Editor: This is *Trés Parisien, 1923, No 9.1 - AUTOMNALE. - Charmante est cette simple robe...* by an anonymous artist, made with pen, watercolor and drawing. It is quite stylized. The color palette feels very of its time. How do you interpret this work? Curator: This piece is interesting precisely because it encapsulates the visual language used to construct and market the “modern woman” of the 1920s. The illustration, an advertisement really, participated in the burgeoning consumer culture that shaped identity through fashion.
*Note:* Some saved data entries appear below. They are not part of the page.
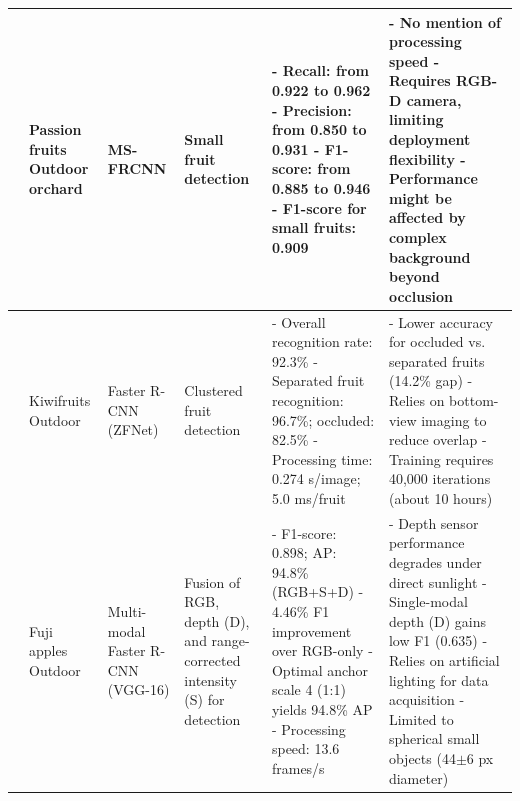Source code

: \documentclass{ieeeaccess}
\begin{document}
\begin{table}[!htb]
\begin{tabular}{p{}p{}p{}p{}p{}p{}}
	\cite{tu2020passion} \newline 2020 & Passion fruits \newline Outdoor orchard & MS-FRCNN & Small fruit detection & - Recall: from 0.922 to 0.962 \newline - Precision: from 0.850 to 0.931 \newline - F1-score: from 0.885 to 0.946 \newline - F1-score for small fruits: 0.909 & - No mention of processing speed \newline - Requires RGB-D camera, limiting deployment flexibility \newline - Performance might be affected by complex background beyond occlusion \\ \midrule
	
	\cite{fu2018kiwifruit} \newline 2018 & Kiwifruits \newline Outdoor & Faster R-CNN (ZFNet) & Clustered fruit detection & - Overall recognition rate: 92.3\% \newline - Separated fruit recognition: 96.7\%; occluded: 82.5\% \newline - Processing time: 0.274 s/image; 5.0 ms/fruit & - Lower accuracy for occluded vs. separated fruits (14.2\% gap) \newline - Relies on bottom-view imaging to reduce overlap \newline - Training requires 40,000 iterations (about 10 hours) \\ \midrule

	\cite{gene2019multi} \newline 2019 & Fuji apples \newline Outdoor & Multi-modal Faster R-CNN (VGG-16) & Fusion of RGB, depth (D), and range-corrected intensity (S) for detection & - F1-score: 0.898; AP: 94.8\% (RGB+S+D) \newline - 4.46\% F1 improvement over RGB-only \newline - Optimal anchor scale 4 (1:1) yields 94.8\% AP \newline - Processing speed: 13.6 frames/s & - Depth sensor performance degrades under direct sunlight \newline - Single-modal depth (D) gains low F1 (0.635) \newline - Relies on artificial lighting for data acquisition \newline - Limited to spherical small objects (44$\pm$6 px diameter) \\ \midrule
	

\end{tabular}
\end{table}
\end{document}
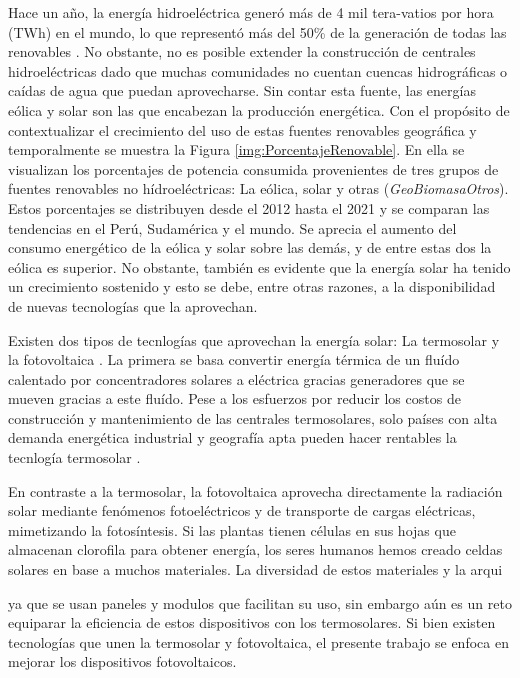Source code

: Hace un año, la energía hidroeléctrica generó más de 4 mil tera-vatios por hora (TWh) en el mundo, lo que representó más del 50\% de la generación de todas las renovables \cite{irena2022international}. No obstante, no es posible extender la construcción de centrales hidroeléctricas dado que muchas comunidades no cuentan cuencas hidrográficas o caídas de agua que puedan aprovecharse. Sin contar esta fuente, las energías eólica y solar son las que encabezan la producción energética. Con el propósito de contextualizar el crecimiento del uso de estas fuentes renovables geográfica y temporalmente se muestra la Figura \ref{img:PorcentajeRenovable}. En ella se visualizan los porcentajes de potencia consumida provenientes de tres grupos de fuentes renovables no hídroeléctricas: La eólica, solar y otras (\textit{GeoBiomasaOtros}). Estos porcentajes se distribuyen desde el 2012 hasta el 2021 y se comparan las tendencias en el Perú, Sudamérica y el mundo. Se aprecia el aumento del consumo energético de la eólica y solar sobre las demás, y de entre estas dos la eólica es superior. No obstante, también es evidente que la energía solar ha tenido un crecimiento sostenido y esto se debe, entre otras razones, a la disponibilidad de nuevas tecnologías que la aprovechan.



Existen dos tipos de tecnlogías que aprovechan la energía solar: La termosolar y la fotovoltaica \cite{hammarstrom2012}. La primera se basa convertir energía térmica de un fluído calentado por concentradores solares a eléctrica gracias generadores que se mueven gracias a este fluído. Pese a los esfuerzos por reducir los costos de construcción y mantenimiento de las centrales termosolares, solo países con alta demanda energética industrial y geografía apta pueden hacer rentables la tecnlogía termosolar \cite{xu2022concentrated}.

En contraste a la termosolar, la fotovoltaica aprovecha directamente la radiación solar mediante fenómenos fotoeléctricos y de transporte de cargas eléctricas, mimetizando la fotosíntesis. Si las plantas tienen células en sus hojas que almacenan clorofila para obtener energía, los seres humanos hemos creado celdas solares en base a muchos materiales. La diversidad de estos materiales y la arqui

ya que se usan paneles y modulos que facilitan su uso, sin embargo aún es un reto equiparar la eficiencia de estos dispositivos con los termosolares. Si bien existen tecnologías que unen la termosolar y fotovoltaica, el presente trabajo se enfoca en mejorar los dispositivos fotovoltaicos.

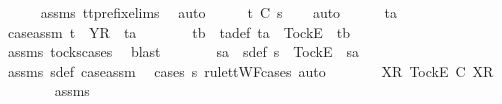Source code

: \begin{isabellebody}
\ \ \ \ \isamarkupfalse%
\ assms{\isacharparenleft}{}{\isacharparenright}\ tt{\isacharunderscore}prefix{\isachardot}elims{\isacharparenleft}{}{\isacharparenright}\ \isamarkupfalse%
\ auto\isanewline
\ \ \isamarkupfalse%
\ \isamarkupfalse%
\ {\isachardoublequoteopen}t\ {\isasymle}\isactrlsub C\ s{}{\isacharprime}{\isachardoublequoteclose}\isanewline
\ \ \isamarkupfalse%
\ auto\isanewline
\ \ \ \ \isamarkupfalse%
\ ta\isanewline
\ \ \ \ \isamarkupfalse%
\ case{\isacharunderscore}assm{\isacharcolon}\ {\isachardoublequoteopen}t\ {\isacharequal}\ {\isacharbrackleft}Y{\isacharbrackright}\isactrlsub R\ {\isacharhash}\ ta{\isachardoublequoteclose}\isanewline
\ \ \ \ \isamarkupfalse%
\ \isamarkupfalse%
\ tb\ \ ta{\isacharunderscore}def{\isacharcolon}\ {\isachardoublequoteopen}ta\ {\isacharequal}\ {\isacharbrackleft}Tock{\isacharbrackright}\isactrlsub E\ {\isacharhash}\ tb{\isachardoublequoteclose}\isanewline
\ \ \ \ \ \ \isamarkupfalse%
\ assms{\isacharparenleft}{}{\isacharparenright}\ tocks{\isachardot}cases\ \isamarkupfalse%
\ blast\isanewline
\ \ \ \ \isamarkupfalse%
\ \isamarkupfalse%
\ s{}a\ \ s{}{\isacharunderscore}def{\isacharcolon}\ {\isachardoublequoteopen}s{}\ {\isacharequal}\ {\isacharbrackleft}Tock{\isacharbrackright}\isactrlsub E\ {\isacharhash}\ s{}a{\isachardoublequoteclose}\isanewline
\ \ \ \ \ \ \isamarkupfalse%
\ assms{\isacharparenleft}{}{\isacharparenright}\ s{}{\isacharprime}{\isacharunderscore}def\ case{\isacharunderscore}assm\ \isamarkupfalse%
\ {\isacharparenleft}cases\ s{}\ rule{\isacharcolon}ttWF{\isachardot}cases{\isacharcomma}\ auto{\isacharparenright}\isanewline
\ \ \ \ \isamarkupfalse%
\ \isamarkupfalse%
\ {\isachardoublequoteopen}{\isacharbrackleft}{\isacharbrackleft}X{\isacharbrackright}\isactrlsub R{\isacharcomma}\ {\isacharbrackleft}Tock{\isacharbrackright}\isactrlsub E{\isacharbrackright}\ {\isasymle}\isactrlsub C\ {\isacharbrackleft}{\isacharbrackleft}X{\isacharbrackright}\isactrlsub R{\isacharbrackright}{\isachardoublequoteclose}\isanewline
\ \ \ \ \ \ \isamarkupfalse%
\ assms{\isacharparenleft}{}{\isacharparenright}\ \isamarkupfalse%

\end{isabellebody}
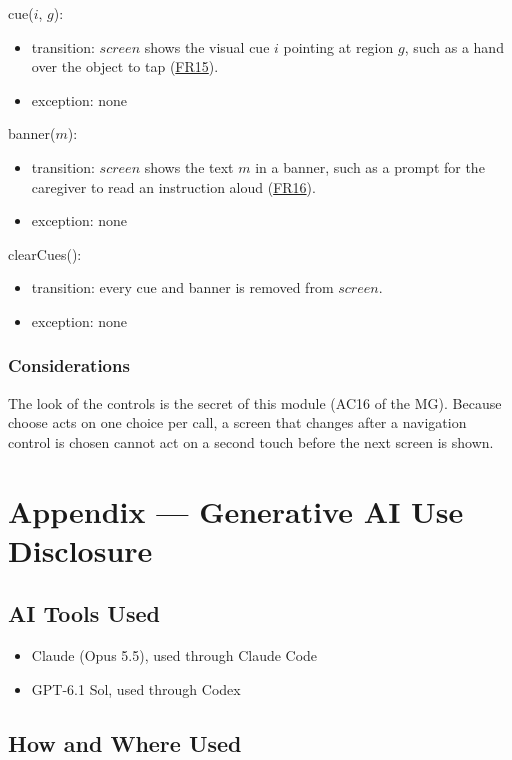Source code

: \documentclass[10pt, titlepage]{article}
\newcommand{\srsurl}{https://team-hindsight.github.io/ophthamology-game/SRS/SRS.pdf}
\newcommand{\srsitemref}[2]{\href{\srsurl\#nameddest=#1}{#2}}
\newcommand{\T}[1]{\mathit{#1}}          %
\begin{document}
\noindent cue($i$, $g$):
\begin{itemize}
\item transition: $\T{screen}$ shows the visual cue $i$ pointing at region
  $g$, such as a hand over the object to tap (\srsitemref{FR_VisualCues}{FR15}).
\item exception: none
\end{itemize}

\noindent banner($m$):
\begin{itemize}
\item transition: $\T{screen}$ shows the text $m$ in a banner, such as a
  prompt for the caregiver to read an instruction aloud
  (\srsitemref{FR_NarrationFallback}{FR16}).
\item exception: none
\end{itemize}

\noindent clearCues():
\begin{itemize}
\item transition: every cue and banner is removed from $\T{screen}$.
\item exception: none
\end{itemize}

\subsubsection{Considerations}

The look of the controls is the secret of this module (AC16 of the MG).
Because choose acts on one choice per call, a screen that changes after a
navigation control is chosen cannot act on a second touch before the next
screen is shown.

\newpage{}

\section{Appendix --- Generative AI Use Disclosure}

\subsection{AI Tools Used}

\begin{itemize}
    \item Claude (Opus 5.5), used through Claude Code
    \item GPT-6.1 Sol, used through Codex
\end{itemize}

\subsection{How and Where Used}
\end{document}
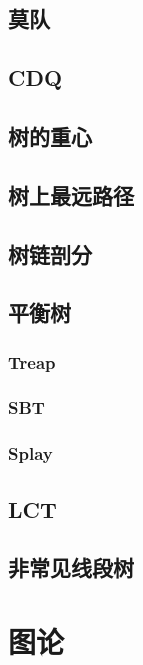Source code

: \documentclass{article}
\begin{document}
\subsection{莫队}

\subsection{CDQ}

\subsection{树的重心}

\subsection{树上最远路径}

\subsection{树链剖分}

\subsection{平衡树}
\subsubsection{Treap}

\subsubsection{SBT}

\subsubsection{Splay}

\subsection{LCT}

\subsection{非常见线段树}


\section{图论}
\end{document}
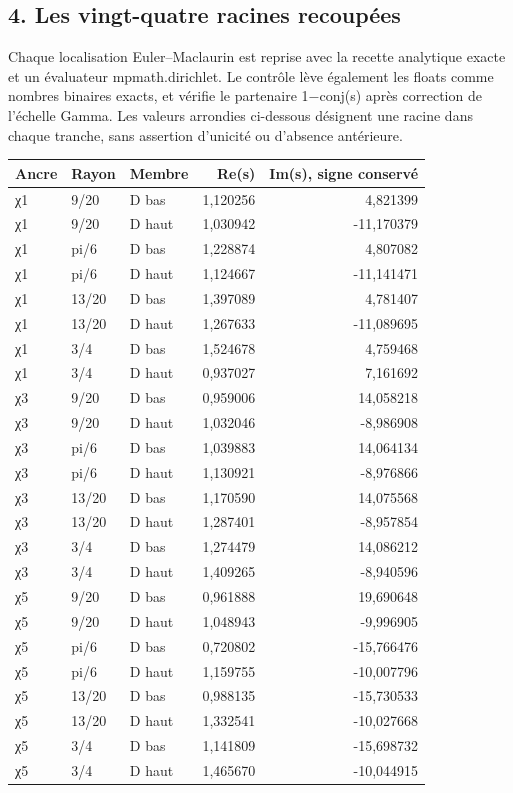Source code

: \documentclass[
  10pt,
  a4paper,
]{article}
\begin{document}
\newpage

\hypertarget{les-vingt-quatre-racines-recoupuxe9es}{%
\subsection{4. Les vingt-quatre racines
recoupées}\label{les-vingt-quatre-racines-recoupuxe9es}}

Chaque localisation Euler--Maclaurin est reprise avec la recette
analytique exacte et un évaluateur mpmath.dirichlet. Le contrôle lève
également les floats comme nombres binaires exacts, et vérifie le
partenaire 1−conj(s) après correction de l'échelle Gamma. Les valeurs
arrondies ci-dessous désignent une racine dans chaque tranche, sans
assertion d'unicité ou d'absence antérieure.

\begin{longtable}[]{@{}lllrr@{}}
\toprule\noalign{}
Ancre & Rayon & Membre & Re(s) & Im(s), signe conservé \\
\midrule\noalign{}
\endhead
\bottomrule\noalign{}
\endlastfoot
χ1 & 9/20 & D bas & 1,120256 & 4,821399 \\
χ1 & 9/20 & D haut & 1,030942 & -11,170379 \\
χ1 & pi/6 & D bas & 1,228874 & 4,807082 \\
χ1 & pi/6 & D haut & 1,124667 & -11,141471 \\
χ1 & 13/20 & D bas & 1,397089 & 4,781407 \\
χ1 & 13/20 & D haut & 1,267633 & -11,089695 \\
χ1 & 3/4 & D bas & 1,524678 & 4,759468 \\
χ1 & 3/4 & D haut & 0,937027 & 7,161692 \\
χ3 & 9/20 & D bas & 0,959006 & 14,058218 \\
χ3 & 9/20 & D haut & 1,032046 & -8,986908 \\
χ3 & pi/6 & D bas & 1,039883 & 14,064134 \\
χ3 & pi/6 & D haut & 1,130921 & -8,976866 \\
χ3 & 13/20 & D bas & 1,170590 & 14,075568 \\
χ3 & 13/20 & D haut & 1,287401 & -8,957854 \\
χ3 & 3/4 & D bas & 1,274479 & 14,086212 \\
χ3 & 3/4 & D haut & 1,409265 & -8,940596 \\
χ5 & 9/20 & D bas & 0,961888 & 19,690648 \\
χ5 & 9/20 & D haut & 1,048943 & -9,996905 \\
χ5 & pi/6 & D bas & 0,720802 & -15,766476 \\
χ5 & pi/6 & D haut & 1,159755 & -10,007796 \\
χ5 & 13/20 & D bas & 0,988135 & -15,730533 \\
χ5 & 13/20 & D haut & 1,332541 & -10,027668 \\
χ5 & 3/4 & D bas & 1,141809 & -15,698732 \\
χ5 & 3/4 & D haut & 1,465670 & -10,044915 \\
\end{longtable}
\end{document}
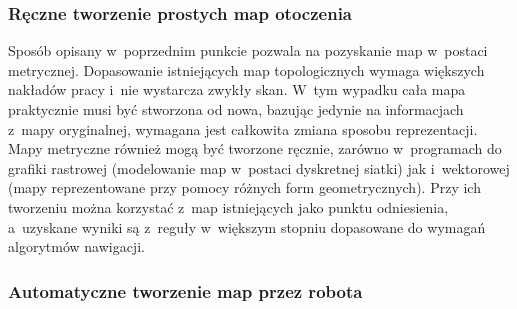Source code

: \subsubsection{Ręczne tworzenie prostych map otoczenia}

Sposób opisany w~poprzednim punkcie pozwala na pozyskanie map w~postaci metrycznej.
Dopasowanie istniejących map topologicznych wymaga większych nakładów pracy
i~nie wystarcza zwykły skan. W~tym wypadku cała mapa praktycznie musi być
stworzona od nowa, bazując jedynie na informacjach z~mapy oryginalnej, wymagana
jest całkowita zmiana sposobu reprezentacji. Mapy metryczne również mogą być
tworzone ręcznie, zarówno w~programach do grafiki rastrowej (modelowanie map
w~postaci dyskretnej siatki) jak i~wektorowej (mapy reprezentowane przy pomocy
różnych form geometrycznych). Przy ich tworzeniu można korzystać z~map istniejących
jako punktu odniesienia, a~uzyskane wyniki są z~reguły w~większym stopniu
dopasowane do wymagań algorytmów nawigacji.

\subsubsection{Automatyczne tworzenie map przez robota}

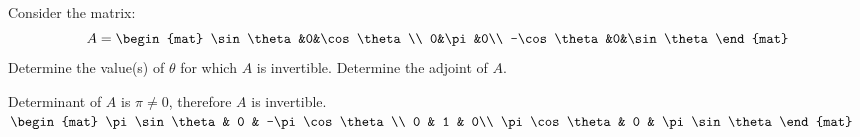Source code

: 
\begin{Exercise}[
name={},
title={}, 
difficulty=0,
origin={\cite{YL}}]
Consider the matrix:
\[
A=\begin{mat}
\sin\theta&0&\cos\theta\\
0&\pi&0\\
-\cos\theta&0&\sin\theta
\end{mat}
\]
\Question Determine the value(s) of $\theta$ for which $A$ is invertible.
\Question Determine the adjoint of $A$.
\end{Exercise}

\begin{Answer}
\Question Determinant of $A$ is $\pi\neq0$, therefore $A$ is invertible.
\Question $\begin{mat}
\pi\sin\theta & 0 & -\pi\cos\theta\\
0 & 1 & 0\\
\pi\cos\theta & 0 & \pi\sin\theta
\end{mat}$
\end{Answer}
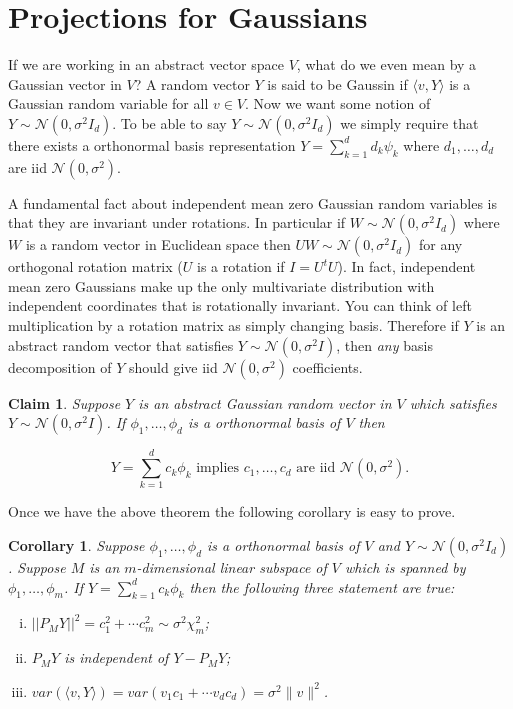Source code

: \documentclass[11pt]{report}
\newtheorem{claim}{Claim}
\newtheorem{corollary}{Corollary}
\begin{document}
\section{Projections for Gaussians}


If we are working in an abstract vector space $V$, what do we even mean by a Gaussian vector in $V$? A random vector $Y$ is said to be Gaussin if $\langle v,Y\rangle$ is a Gaussian random variable for all $v\in V$. Now we want some notion of $Y\sim \mathcal N(0,\sigma^2 I_d)$. To be able to say $Y\sim \mathcal N(0,\sigma^2 I_d)$ we simply require that there exists a orthonormal basis representation $Y= \sum_{k=1}^d d_k \psi_k$ where $d_1,\ldots, d_d$ are iid $\mathcal N(0,\sigma^2)$. 

A fundamental fact about independent mean zero Gaussian random variables is that they are invariant under rotations. In particular if $W \sim \mathcal N\left(0, \sigma^2 I_d\right)$ where $W$ is a random vector in Euclidean space then $UW \sim \mathcal N\left(0, \sigma^2I_d\right)$ for any orthogonal rotation matrix ($U$ is a rotation if  $I = U^{t}U$). In fact, independent mean zero Gaussians make up the only multivariate distribution with independent coordinates that is rotationally invariant. 
You can think of left multiplication by a rotation matrix as simply changing basis. Therefore if  $Y$ is an abstract random vector that satisfies $Y\sim \mathcal N(0,\sigma^2 I)$, then {\em any} basis decomposition of $Y$ should give iid $\mathcal N(0,\sigma^2)$ coefficients. 

\begin{claim}
Suppose $Y$ is an abstract Gaussian random vector in $V$ which satisfies $Y\sim \mathcal N(0,\sigma^2 I)$. If $\phi_1,\ldots, \phi_d$ is a orthonormal basis of $V$ then 
 
 \[ 
 \boxed{Y = \sum_{k=1}^d c_k \phi_k \text{ implies } c_1,\ldots, c_d \text{ are iid $\mathcal N(0,\sigma^2)$.}}
 \]
\end{claim}

Once we have the above theorem the following corollary is easy to prove.

\begin{corollary}
Suppose $\phi_1,\ldots, \phi_d$ is a orthonormal basis of $V$ and $Y\sim \mathcal N(0,\sigma^2 I_d)$. Suppose $M$ is an $m$-dimensional linear subspace of $V$ which is spanned by $\phi_1,\ldots, \phi_m$. If $Y = \sum_{k=1}^d c_k \phi_k$ then the following three statement are true:
\begin{enumerate}[(i)]
\item $||P_MY||^2 = c_1^2+\cdots c_m^2 \sim \sigma^2 \chi^2_m$;
\item $P_MY$ is independent of  $Y-P_MY$;
\item $var(\langle v,Y\rangle) = var( v_1 c_1+\cdots v_dc_d) =  \sigma^2 \| v \|^2$.
\end{enumerate}
\end{corollary}


\end{document}

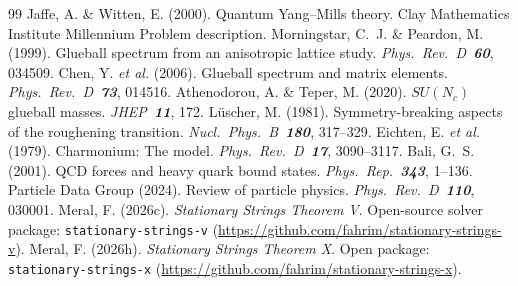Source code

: \documentclass[12pt,a4paper]{article}
\begin{document}
\begin{thebibliography}{99}
     Jaffe, A. \& Witten, E. (2000). Quantum Yang--Mills theory.
    Clay Mathematics Institute Millennium Problem description.
     Morningstar, C.~J. \& Peardon, M. (1999). Glueball spectrum
    from an anisotropic lattice study. \textit{Phys.\ Rev.\ D\ \textbf{60}}, 034509.
     Chen, Y. \textit{et al.} (2006). Glueball spectrum and matrix
    elements. \textit{Phys.\ Rev.\ D\ \textbf{73}}, 014516.
     Athenodorou, A. \& Teper, M. (2020). $SU(N_c)$ glueball masses.
    \textit{JHEP\ \textbf{11}}, 172.
     L\"uscher, M. (1981). Symmetry-breaking aspects of the roughening
    transition. \textit{Nucl.\ Phys.\ B\ \textbf{180}}, 317--329.
     Eichten, E. \textit{et al.} (1979). Charmonium: The model.
    \textit{Phys.\ Rev.\ D\ \textbf{17}}, 3090--3117.
     Bali, G.~S. (2001). QCD forces and heavy quark bound states.
    \textit{Phys.\ Rep.\ \textbf{343}}, 1--136.
     Particle Data Group (2024). Review of particle physics.
    \textit{Phys.\ Rev.\ D\ \textbf{110}}, 030001.
     Meral, F. (2026c). \textit{Stationary Strings Theorem V}.
    Open-source solver package: \texttt{stationary-strings-v}
    (\url{https://github.com/fahrim/stationary-strings-v}).
     Meral, F. (2026h). \textit{Stationary Strings Theorem X}.
    Open package: \texttt{stationary-strings-x}
    (\url{https://github.com/fahrim/stationary-strings-x}).
\end{thebibliography}
\end{document}
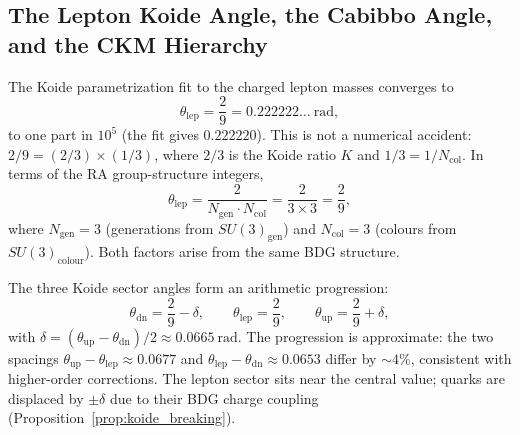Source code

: \documentclass[11pt,a4paper]{article}
\begin{document}
\subsection{The Lepton Koide Angle, the Cabibbo Angle, and the CKM Hierarchy}
\label{sec:ckm_koide}

The Koide parametrization fit to the charged lepton masses converges to
\begin{equation}
  \theta_{\mathrm{lep}} = \frac{2}{9} = 0.222222\ldots~\mathrm{rad},
  \label{eq:theta_lep_exact}
\end{equation}
to one part in $10^5$ (the fit gives $0.222220$). This is not a numerical
accident: $2/9 = (2/3) \times (1/3)$, where $2/3$ is the Koide ratio $K$
and $1/3 = 1/N_{\mathrm{col}}$. In terms of the RA group-structure integers,
\begin{equation}
  \theta_{\mathrm{lep}} = \frac{2}{N_{\mathrm{gen}}\cdot N_{\mathrm{col}}}
  = \frac{2}{3 \times 3} = \frac{2}{9},
  \label{eq:theta_group}
\end{equation}
where $N_{\mathrm{gen}} = 3$ (generations from $SU(3)_{\mathrm{gen}}$) and
$N_{\mathrm{col}} = 3$ (colours from $SU(3)_{\mathrm{colour}}$). Both factors
arise from the same BDG structure.

The three Koide sector angles form an arithmetic progression:
\begin{equation}
  \theta_{\mathrm{dn}} = \frac{2}{9} - \delta, \qquad
  \theta_{\mathrm{lep}} = \frac{2}{9}, \qquad
  \theta_{\mathrm{up}} = \frac{2}{9} + \delta,
  \label{eq:theta_arithmetic}
\end{equation}
with $\delta = (\theta_{\mathrm{up}} - \theta_{\mathrm{dn}})/2 \approx
0.0665~\mathrm{rad}$. The progression is approximate: the two spacings
$\theta_{\mathrm{up}} - \theta_{\mathrm{lep}} \approx 0.0677$ and
$\theta_{\mathrm{lep}} - \theta_{\mathrm{dn}} \approx 0.0653$ differ by
$\sim 4\%$, consistent with higher-order corrections.
The lepton sector sits near the central value; quarks are displaced by
$\pm\delta$ due to their BDG charge coupling (Proposition~\ref{prop:koide_breaking}).
\end{document}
Look at the model’s slender figure and bobbed hair; the dress itself is emblazoned with abstracted faces which suggests primitivism but more so the fascination with ethnic groups prevalent during the Jazz Age. What narratives do you think fashion was creating for women here? Editor: I see that it presented an image of liberation, yet also defined it within certain aesthetic and class boundaries. This Czech-inspired style shown must have offered novelty within set Western ideas. It seems both progressive and constricting at the same time? Curator: Precisely. And think about who this magazine targeted. Fashion, then as now, performed a role of both aspiration and exclusion. The "simple robe" was likely only accessible to certain segments of society. It also echoes the mass produced idea, which allowed ordinary people the prospect of owning designer styles for much lower prices. Editor: It’s really interesting to consider how fashion and art were so intertwined in constructing ideas of modernity, and the socio-economic implications behind it. Curator: Exactly. And how art acted as an extension for propaganda or some societal ideal; everything circles back and influences how we proceed through our times.